Idąc w politykę należy spodziewać się, że brnie się w szambo droga Pani radna...
To już nie wiem, To kto tej Pani napisał pracę magisterską?
Uważaj z tymi insynuacjami- tak łatwo rzuca się różne pomówienia- ale pamiętaj bezkarności nie ma
Ale powiedział prawdę za co ma przepraszać
mógłby facet powiedzieć jedno słowo przepraszam i byłoby po sprawie
Ciekawe co będzie jak się okaże że Pan Prezydent mówił prawdę?Nasza pani radna od nadawania nazw tramwajom powie zapewne wtedy że deszcz pada.

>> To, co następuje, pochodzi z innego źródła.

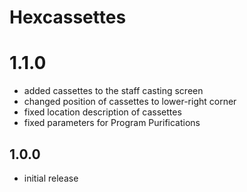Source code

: # Hexcassettes

# 1.1.0
- added cassettes to the staff casting screen
- changed position of cassettes to lower-right corner
- fixed location description of cassettes
- fixed parameters for Program Purifications

## 1.0.0
- initial release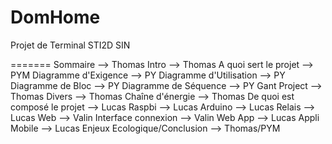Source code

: DomHome
=======

Projet de Terminal STI2D SIN

=======
Sommaire --> Thomas
Intro --> Thomas
A quoi sert le projet --> PYM
Diagramme d'Exigence --> PY
Diagramme d'Utilisation --> PY
Diagramme de Bloc --> PY
Diagramme de Séquence --> PY
Gant Project --> Thomas
Divers --> Thomas
Chaîne d'énergie --> Thomas 
De quoi est composé le projet --> Lucas
Raspbi --> Lucas
Arduino --> Lucas
Relais --> Lucas
Web --> Valin 
Interface connexion --> Valin
Web App --> Lucas
Appli Mobile --> Lucas 
Enjeux Ecologique/Conclusion --> Thomas/PYM
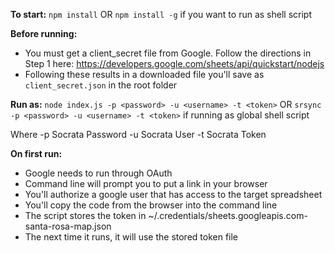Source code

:

**To start:**
`npm install` 
OR `npm install -g` if you want to run as shell script

**Before running:**
- You must get a client_secret file from Google. Follow the directions in Step 1 here: https://developers.google.com/sheets/api/quickstart/nodejs
- Following these results in a downloaded file you'll save as `client_secret.json` in the root folder

**Run as:**
`node index.js -p <password> -u <username> -t <token>` 
OR `srsync -p <password> -u <username> -t <token>` if running as global shell script

Where
-p Socrata Password
-u Socrata User
-t Socrata Token

**On first run:**
- Google needs to run through OAuth
- Command line will prompt you to put a link in your browser
- You'll authorize a google user that has access to the target spreadsheet
- You'll copy the code from the browser into the command line
- The script stores the token in ~/.credentials/sheets.googleapis.com-santa-rosa-map.json
- The next time it runs, it will use the stored token file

Jada konie po betonie- jak widac zwolennicy Prezydenta sa żadni krwi - żyja w świecie nienawiści i zawiści,anonimowo można wiele.Wojna pisowska trwa.Nie jesteś z nami - jesteś przeciwko nam -nie ważny człowiek i jego praca i poglady.Skopać,skatować i obrzucić błotem
dobre imię najpierw należy mieć...
Sąd powinien ten pozew odrzucić gdyż rozmowy Pana Prezydenta Jerzego Wilka zostały podsłuchane i skrycie nagrane i opublikowane w internecie bez jego zgody. Prezydent nie działał w zamiarze bezpośrednim i nie zrobił tego w celu obrażenia kosekiej. Poza tym każdy ma prawo prowadzić rozmowy prywatne na każdy temat. Ciekaw jestem jak Po obgaduje Pana Prezydenta Jerzego Wilka?
a ładnie tak odsłuchiwać cudze prywatne rozmowy? czy odsłuchiwanie prywatnych rozmów jest eleganckie? wydaje mi się, że Wilka powinna przeprosić za to, że odsłuchiwała jego prywatne rozmowy.